### The task:
Gather all lines from the material that contain "language".

### Stored data:
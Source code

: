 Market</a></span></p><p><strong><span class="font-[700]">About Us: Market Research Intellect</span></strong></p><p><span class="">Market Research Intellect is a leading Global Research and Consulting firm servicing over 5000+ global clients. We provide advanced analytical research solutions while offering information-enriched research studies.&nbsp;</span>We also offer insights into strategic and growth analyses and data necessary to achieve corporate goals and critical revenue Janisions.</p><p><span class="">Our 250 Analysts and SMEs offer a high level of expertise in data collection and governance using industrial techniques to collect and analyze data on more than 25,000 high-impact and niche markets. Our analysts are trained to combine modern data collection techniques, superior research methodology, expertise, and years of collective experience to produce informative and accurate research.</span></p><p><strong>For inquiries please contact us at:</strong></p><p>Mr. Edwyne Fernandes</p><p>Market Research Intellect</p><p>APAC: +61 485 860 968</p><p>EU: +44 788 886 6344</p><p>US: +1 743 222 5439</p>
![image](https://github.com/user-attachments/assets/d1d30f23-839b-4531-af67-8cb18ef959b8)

...

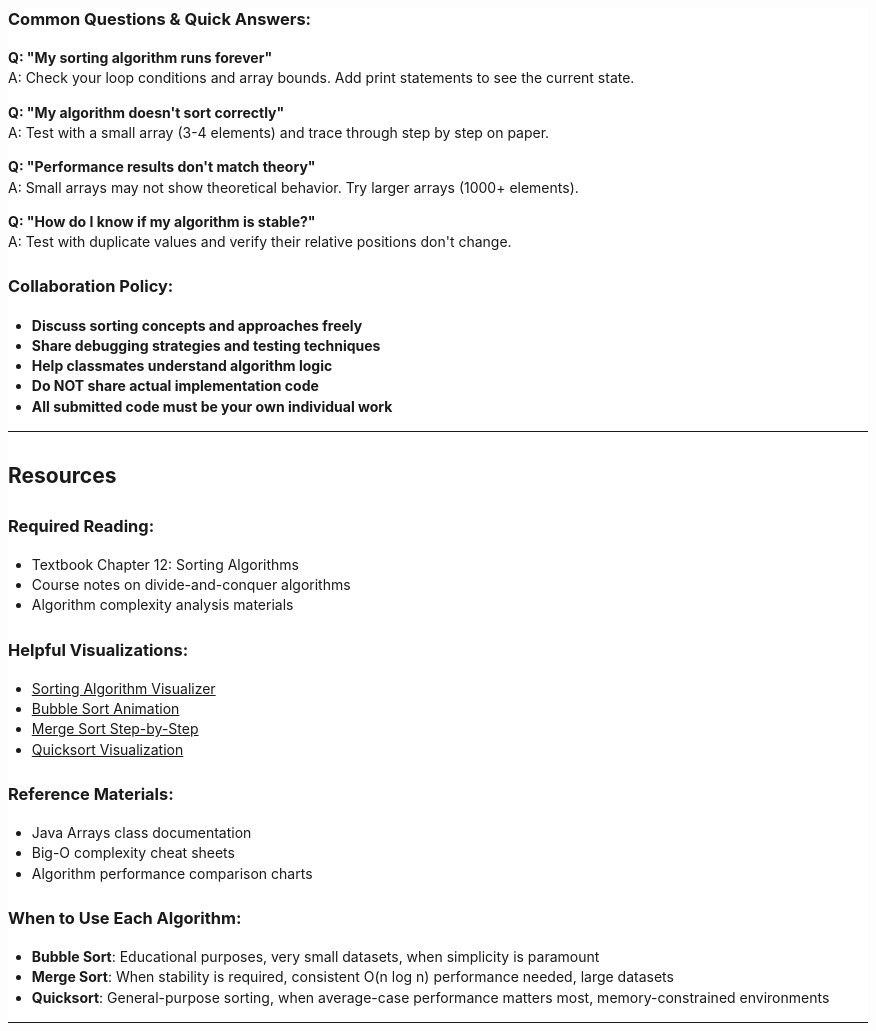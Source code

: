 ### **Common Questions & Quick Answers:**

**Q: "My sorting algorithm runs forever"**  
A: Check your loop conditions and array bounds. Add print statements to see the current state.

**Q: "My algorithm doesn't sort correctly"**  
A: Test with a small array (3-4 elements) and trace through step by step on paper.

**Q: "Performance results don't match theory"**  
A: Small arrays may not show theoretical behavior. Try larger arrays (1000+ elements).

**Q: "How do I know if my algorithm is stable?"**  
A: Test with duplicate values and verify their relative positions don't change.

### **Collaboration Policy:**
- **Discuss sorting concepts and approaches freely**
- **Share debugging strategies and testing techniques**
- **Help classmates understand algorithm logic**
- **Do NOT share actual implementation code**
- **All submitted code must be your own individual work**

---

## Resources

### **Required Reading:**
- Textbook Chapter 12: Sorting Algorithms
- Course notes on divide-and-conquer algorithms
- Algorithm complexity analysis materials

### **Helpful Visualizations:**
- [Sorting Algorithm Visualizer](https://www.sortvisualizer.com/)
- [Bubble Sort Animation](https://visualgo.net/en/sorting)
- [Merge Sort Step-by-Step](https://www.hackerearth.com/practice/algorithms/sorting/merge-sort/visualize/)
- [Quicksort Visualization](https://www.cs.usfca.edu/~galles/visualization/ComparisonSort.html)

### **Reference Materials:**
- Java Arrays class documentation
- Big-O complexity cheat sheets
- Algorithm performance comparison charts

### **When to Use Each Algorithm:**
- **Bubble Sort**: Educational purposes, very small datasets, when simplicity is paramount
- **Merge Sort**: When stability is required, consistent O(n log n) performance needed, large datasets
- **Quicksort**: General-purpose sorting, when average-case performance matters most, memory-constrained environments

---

--

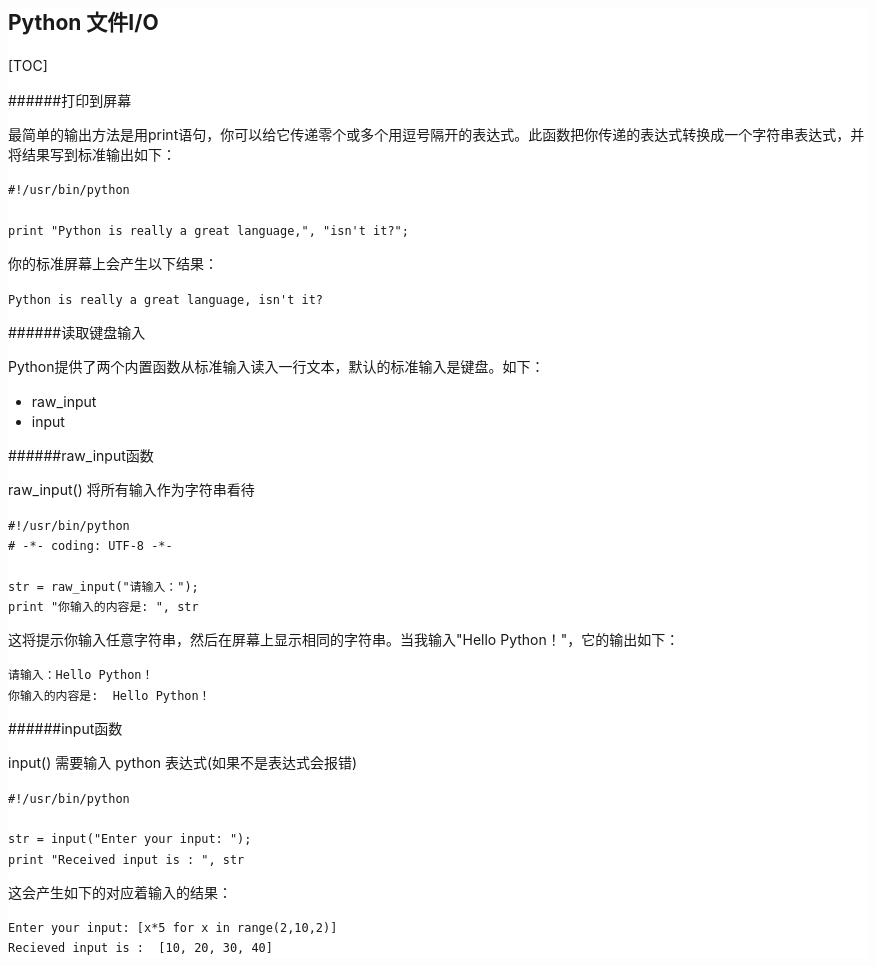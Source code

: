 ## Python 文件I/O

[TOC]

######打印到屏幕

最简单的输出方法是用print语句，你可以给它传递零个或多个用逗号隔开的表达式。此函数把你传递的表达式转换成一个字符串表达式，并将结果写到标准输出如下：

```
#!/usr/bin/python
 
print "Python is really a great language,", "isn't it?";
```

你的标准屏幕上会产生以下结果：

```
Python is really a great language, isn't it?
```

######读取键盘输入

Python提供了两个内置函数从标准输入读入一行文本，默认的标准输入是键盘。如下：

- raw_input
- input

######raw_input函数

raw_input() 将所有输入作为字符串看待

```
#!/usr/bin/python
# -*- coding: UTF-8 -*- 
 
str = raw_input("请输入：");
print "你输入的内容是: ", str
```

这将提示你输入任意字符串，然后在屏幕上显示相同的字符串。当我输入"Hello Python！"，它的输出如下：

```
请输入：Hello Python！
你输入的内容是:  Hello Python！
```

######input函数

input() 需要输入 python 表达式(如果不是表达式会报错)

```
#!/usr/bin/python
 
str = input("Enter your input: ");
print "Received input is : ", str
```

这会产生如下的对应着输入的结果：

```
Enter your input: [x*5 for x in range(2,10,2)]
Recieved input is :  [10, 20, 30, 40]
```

### Task solution:
print "Python is really a great language,", "isn't it?";
Python is really a great language, isn't it?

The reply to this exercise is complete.